BACKGROUND: Epidemiologic studies suggest a reduced risk of esophageal adenocarcinoma in populations with a high consumption of fish, and n-3 fatty acids inhibit experimental carcinogenesis. One possible explanation is the suppression of eicosanoid production through inhibition of cyclooxygenase 2 (COX-2). OBJECTIVE: The objective was to determine the effects of dietary supplementation with the n-3 fatty acid eicosapentaenoic acid (EPA) on a number of biological endpoints in Barrett's esophagus. DESIGN: Fifty-two
participants with known Barrett's esophagus underwent endoscopy. Biopsy samples were obtained from a recorded level within the area of Barrett's esophagus, and then 27 patients were randomly assigned to consume EPA capsules (1.5 g/d) for 6 mo or no supplement (controls). At the end of this period, patients again underwent endoscopy, and biopsy samples were collected at the same level. Tissue samples were analyzed for mucosal lipid, prostaglandin E2, leukotriene B4, COX-2 protein, and RNA concentrations. Cellular proliferation was also measured, by Ki-67 immunohistochemistry. RESULTS: The EPA content of esophageal mucosa increased over the study period in the n-3-supplemented subjects and was significantly different from
the content in the controls (P < 0.01).

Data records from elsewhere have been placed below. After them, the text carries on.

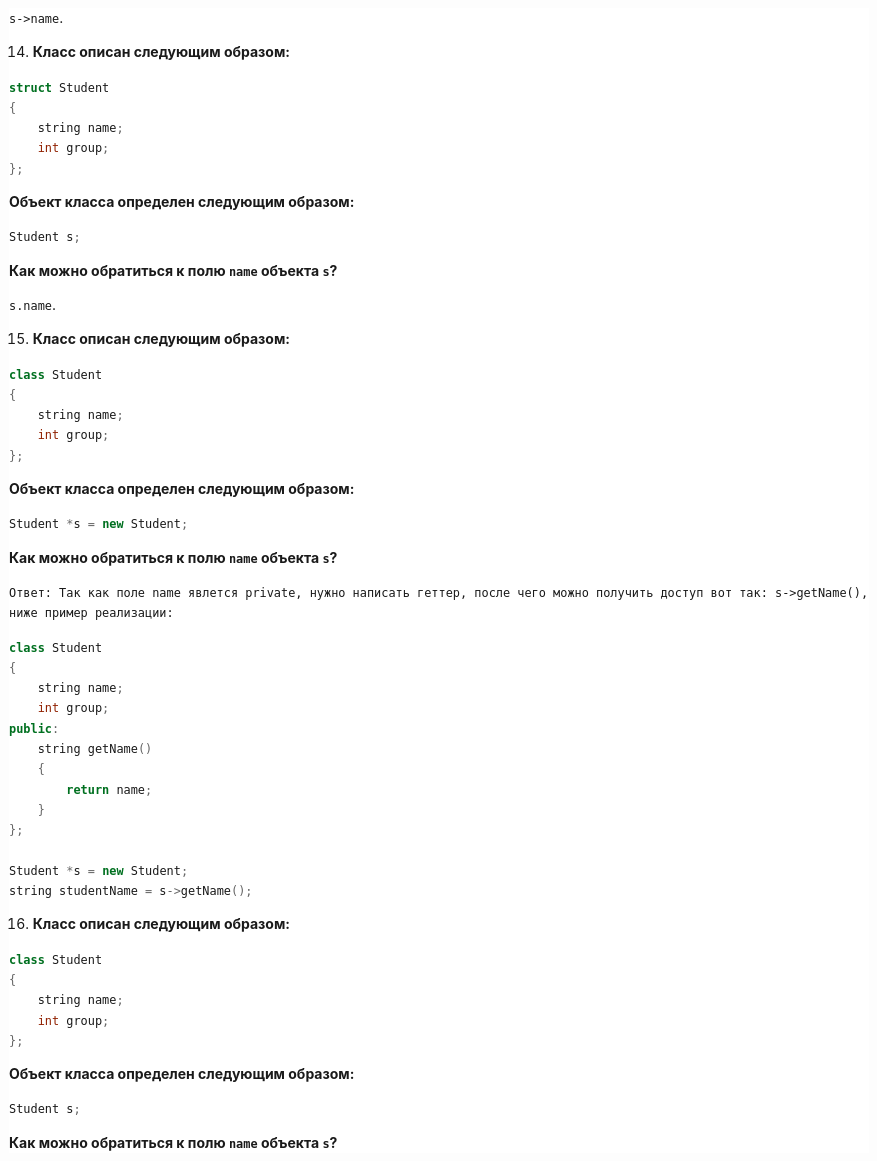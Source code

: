 `s->name`.

14. **Класс описан следующим образом:**
```cpp
struct Student
{
	string name;
	int group;
};
```
**Объект класса определен следующим образом:**
```cpp
Student s;
```
**Как можно обратиться к полю `name` объекта `s`?**

`s.name`.

15. **Класс описан следующим образом:**
```cpp
class Student
{
	string name;
	int group;
};
```
**Объект класса определен следующим образом:**
```cpp
Student *s = new Student;
```
**Как можно обратиться к полю `name` объекта `s`?**

`Ответ: Так как поле name явлется private, нужно написать геттер, после чего можно получить доступ вот так: s->getName(), ниже пример реализации:`
```cpp
class Student
{
    string name;
    int group;
public:
    string getName()
    {
        return name;
    }
};

Student *s = new Student;
string studentName = s->getName();
```

16. **Класс описан следующим образом:**
```cpp
class Student
{
	string name;
	int group;
};
```
**Объект класса определен следующим образом:**
```cpp
Student s;
```
**Как можно обратиться к полю `name` объекта `s`?**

There was also a significant decline in COX-2 protein concentrations (measured by immunoblotting) in the n-3 group, and the difference was significant from that in the controls (P < 0.05); no difference in COX-2 RNA concentrations was observed between groups. This change in COX-2 protein was inversely related to the change in EPA content (P < 0.05). There was no significant difference in the change in prostaglandin E2, leukotriene B4, or cellular proliferation between the 2 groups. CONCLUSION: Supplementation with EPA significantly changed n-3 fatty acid concentrations and reduced COX-2 concentrations in Barrett's tissue.